ACTIVITY:
Please transcribe the data below exactly. Leave the pictures out.
#### RECORDS TO PROCESS ####
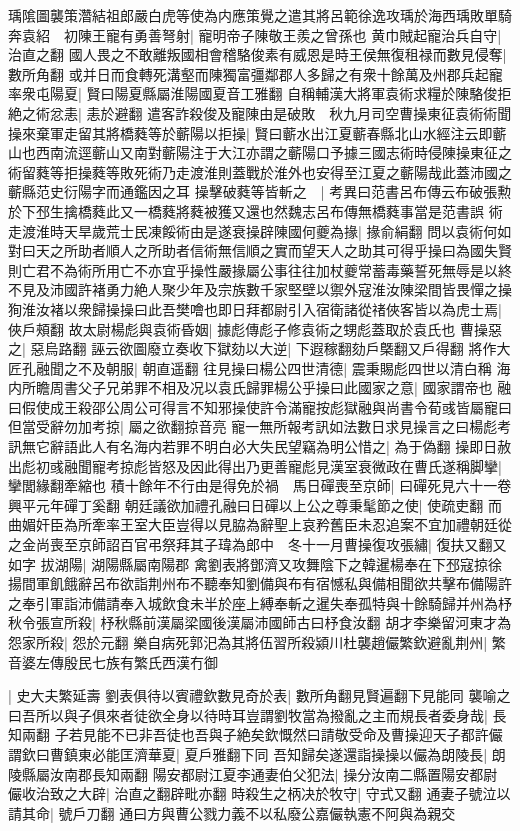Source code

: 瑀隂圖襲策濳結祖郎嚴白虎等使為内應策覺之遣其將呂範徐逸攻瑀於海西瑀敗單騎奔袁紹　初陳王寵有勇善弩射|{
	寵明帝子陳敬王羨之曾孫也}
黄巾賊起寵治兵自守|{
	治直之翻}
國人畏之不敢離叛國相會稽駱俊素有威恩是時王侯無復租禄而數見侵奪|{
	數所角翻}
或并日而食轉死溝壑而陳獨富彊鄰郡人多歸之有衆十餘萬及州郡兵起寵率衆屯陽夏|{
	賢曰陽夏縣屬淮陽國夏音工雅翻}
自稱輔漢大將軍袁術求糧於陳駱俊拒絶之術忿恚|{
	恚於避翻}
遣客詐殺俊及寵陳由是破敗　秋九月司空曹操東征袁術術聞操來棄軍走留其將橋蕤等於蘄陽以拒操|{
	賢曰蘄水出江夏蘄春縣北山水經注云即蘄山也西南流逕蘄山又南對蘄陽注于大江亦謂之蘄陽口予據三國志術時侵陳操東征之術留蕤等拒操蕤等敗死術乃走渡淮則蓋戰於淮外也安得至江夏之蘄陽哉此蓋沛國之蘄縣范史衍陽字而通鑑因之耳}
操擊破蕤等皆斬之　|{
	考異曰范書呂布傳云布破張勲於下邳生擒橋蕤此又一橋蕤將蕤被獲又還也然魏志呂布傳無橋蕤事當是范書誤}
術走渡淮時天旱歲荒士民凍餒術由是遂衰操辟陳國何夔為掾|{
	掾俞絹翻}
問以袁術何如對曰天之所助者順人之所助者信術無信順之實而望天人之助其可得乎操曰為國失賢則亡君不為術所用亡不亦宜乎操性嚴掾屬公事往往加杖夔常蓄毒藥誓死無辱是以終不見及沛國許褚勇力絶人聚少年及宗族數千家堅壁以禦外寇淮汝陳梁間皆畏憚之操狥淮汝褚以衆歸操操曰此吾樊噲也即日拜都尉引入宿衛諸從禇俠客皆以為虎士焉|{
	俠戶頰翻}
故太尉楊彪與袁術昏姻|{
	據彪傳彪子修袁術之甥彪蓋取於袁氏也}
曹操惡之|{
	惡烏路翻}
誣云欲圖廢立奏收下獄劾以大逆|{
	下遐稼翻劾戶槩翻又戶得翻}
將作大匠孔融聞之不及朝服|{
	朝直遥翻}
往見操曰楊公四世清德|{
	震秉賜彪四世以清白稱}
海内所瞻周書父子兄弟罪不相及况以袁氏歸罪楊公乎操曰此國家之意|{
	國家謂帝也}
融曰假使成王殺邵公周公可得言不知邪操使許令滿寵按彪獄融與尚書令荀彧皆屬寵曰但當受辭勿加考掠|{
	屬之欲翻掠音亮}
寵一無所報考訊如法數日求見操言之曰楊彪考訊無它辭語此人有名海内若罪不明白必大失民望竊為明公惜之|{
	為于偽翻}
操即日赦出彪初彧融聞寵考掠彪皆怒及因此得出乃更善寵彪見漢室衰微政在曹氏遂稱脚攣|{
	攣閭緣翻牽縮也}
積十餘年不行由是得免於禍　馬日磾喪至京師|{
	曰磾死見六十一卷興平元年磾丁奚翻}
朝廷議欲加禮孔融曰日磾以上公之尊秉髦節之使|{
	使疏吏翻}
而曲媚奸臣為所牽率王室大臣豈得以見脇為辭聖上哀矜舊臣未忍追案不宜加禮朝廷從之金尚喪至京師詔百官弔祭拜其子瑋為郎中　冬十一月曹操復攻張繡|{
	復扶又翻又如字}
拔湖陽|{
	湖陽縣屬南陽郡}
禽劉表將鄧濟又攻舞陰下之韓暹楊奉在下邳寇掠徐揚間軍飢餓辭呂布欲詣荆州布不聽奉知劉備與布有宿憾私與備相聞欲共擊布備陽許之奉引軍詣沛備請奉入城飲食未半於座上縛奉斬之暹失奉孤特與十餘騎歸并州為杼秋令張宣所殺|{
	杼秋縣前漢屬梁國後漢屬沛國師古曰杼食汝翻}
胡才李樂留河東才為怨家所殺|{
	怨於元翻}
樂自病死郭汜為其將伍習所殺潁川杜襲趙儼繁欽避亂荆州|{
	繁音婆左傳殷民七族有繁氏西漢冇御}


|{
	史大夫繁延壽}
劉表俱待以賓禮欽數見奇於表|{
	數所角翻見賢遍翻下見能同}
襲喻之曰吾所以與子俱來者徒欲全身以待時耳豈謂劉牧當為撥亂之主而規長者委身哉|{
	長知兩翻}
子若見能不已非吾徒也吾與子絶矣欽慨然曰請敬受命及曹操迎天子都許儼謂欽曰曹鎮東必能匡濟華夏|{
	夏戶雅翻下同}
吾知歸矣遂還詣操操以儼為朗陵長|{
	朗陵縣屬汝南郡長知兩翻}
陽安都尉江夏李通妻伯父犯法|{
	操分汝南二縣置陽安都尉}
儼收治致之大辟|{
	治直之翻辟毗亦翻}
時殺生之柄决於牧守|{
	守式又翻}
通妻子號泣以請其命|{
	號戶刀翻}
通曰方與曹公戮力義不以私廢公嘉儼執憲不阿與為親交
####
REPLY TO THE TASK:
Source code

: 瑀隂圖襲策濳結祖郎嚴白虎等使為内應策覺之遣其將呂範徐逸攻瑀於海西瑀敗單騎奔袁紹　初陳王寵有勇善弩射|{
	寵明帝子陳敬王羨之曾孫也}
黄巾賊起寵治兵自守|{
	治直之翻}
國人畏之不敢離叛國相會稽駱俊素有威恩是時王侯無復租禄而數見侵奪|{
	數所角翻}
或并日而食轉死溝壑而陳獨富彊鄰郡人多歸之有衆十餘萬及州郡兵起寵率衆屯陽夏|{
	賢曰陽夏縣屬淮陽國夏音工雅翻}
自稱輔漢大將軍袁術求糧於陳駱俊拒絶之術忿恚|{
	恚於避翻}
遣客詐殺俊及寵陳由是破敗　秋九月司空曹操東征袁術術聞操來棄軍走留其將橋蕤等於蘄陽以拒操|{
	賢曰蘄水出江夏蘄春縣北山水經注云即蘄山也西南流逕蘄山又南對蘄陽注于大江亦謂之蘄陽口予據三國志術時侵陳操東征之術留蕤等拒操蕤等敗死術乃走渡淮則蓋戰於淮外也安得至江夏之蘄陽哉此蓋沛國之蘄縣范史衍陽字而通鑑因之耳}
操擊破蕤等皆斬之　|{
	考異曰范書呂布傳云布破張勲於下邳生擒橋蕤此又一橋蕤將蕤被獲又還也然魏志呂布傳無橋蕤事當是范書誤}
術走渡淮時天旱歲荒士民凍餒術由是遂衰操辟陳國何夔為掾|{
	掾俞絹翻}
問以袁術何如對曰天之所助者順人之所助者信術無信順之實而望天人之助其可得乎操曰為國失賢則亡君不為術所用亡不亦宜乎操性嚴掾屬公事往往加杖夔常蓄毒藥誓死無辱是以終不見及沛國許褚勇力絶人聚少年及宗族數千家堅壁以禦外寇淮汝陳梁間皆畏憚之操狥淮汝褚以衆歸操操曰此吾樊噲也即日拜都尉引入宿衛諸從禇俠客皆以為虎士焉|{
	俠戶頰翻}
故太尉楊彪與袁術昏姻|{
	據彪傳彪子修袁術之甥彪蓋取於袁氏也}
曹操惡之|{
	惡烏路翻}
誣云欲圖廢立奏收下獄劾以大逆|{
	下遐稼翻劾戶槩翻又戶得翻}
將作大匠孔融聞之不及朝服|{
	朝直遥翻}
往見操曰楊公四世清德|{
	震秉賜彪四世以清白稱}
海内所瞻周書父子兄弟罪不相及况以袁氏歸罪楊公乎操曰此國家之意|{
	國家謂帝也}
融曰假使成王殺邵公周公可得言不知邪操使許令滿寵按彪獄融與尚書令荀彧皆屬寵曰但當受辭勿加考掠|{
	屬之欲翻掠音亮}
寵一無所報考訊如法數日求見操言之曰楊彪考訊無它辭語此人有名海内若罪不明白必大失民望竊為明公惜之|{
	為于偽翻}
操即日赦出彪初彧融聞寵考掠彪皆怒及因此得出乃更善寵彪見漢室衰微政在曹氏遂稱脚攣|{
	攣閭緣翻牽縮也}
積十餘年不行由是得免於禍　馬日磾喪至京師|{
	曰磾死見六十一卷興平元年磾丁奚翻}
朝廷議欲加禮孔融曰日磾以上公之尊秉髦節之使|{
	使疏吏翻}
而曲媚奸臣為所牽率王室大臣豈得以見脇為辭聖上哀矜舊臣未忍追案不宜加禮朝廷從之金尚喪至京師詔百官弔祭拜其子瑋為郎中　冬十一月曹操復攻張繡|{
	復扶又翻又如字}
拔湖陽|{
	湖陽縣屬南陽郡}
禽劉表將鄧濟又攻舞陰下之韓暹楊奉在下邳寇掠徐揚間軍飢餓辭呂布欲詣荆州布不聽奉知劉備與布有宿憾私與備相聞欲共擊布備陽許之奉引軍詣沛備請奉入城飲食未半於座上縛奉斬之暹失奉孤特與十餘騎歸并州為杼秋令張宣所殺|{
	杼秋縣前漢屬梁國後漢屬沛國師古曰杼食汝翻}
胡才李樂留河東才為怨家所殺|{
	怨於元翻}
樂自病死郭汜為其將伍習所殺潁川杜襲趙儼繁欽避亂荆州|{
	繁音婆左傳殷民七族有繁氏西漢冇御}


|{
	史大夫繁延壽}
劉表俱待以賓禮欽數見奇於表|{
	數所角翻見賢遍翻下見能同}
襲喻之曰吾所以與子俱來者徒欲全身以待時耳豈謂劉牧當為撥亂之主而規長者委身哉|{
	長知兩翻}
子若見能不已非吾徒也吾與子絶矣欽慨然曰請敬受命及曹操迎天子都許儼謂欽曰曹鎮東必能匡濟華夏|{
	夏戶雅翻下同}
吾知歸矣遂還詣操操以儼為朗陵長|{
	朗陵縣屬汝南郡長知兩翻}
陽安都尉江夏李通妻伯父犯法|{
	操分汝南二縣置陽安都尉}
儼收治致之大辟|{
	治直之翻辟毗亦翻}
時殺生之柄决於牧守|{
	守式又翻}
通妻子號泣以請其命|{
	號戶刀翻}
通曰方與曹公戮力義不以私廢公嘉儼執憲不阿與為親交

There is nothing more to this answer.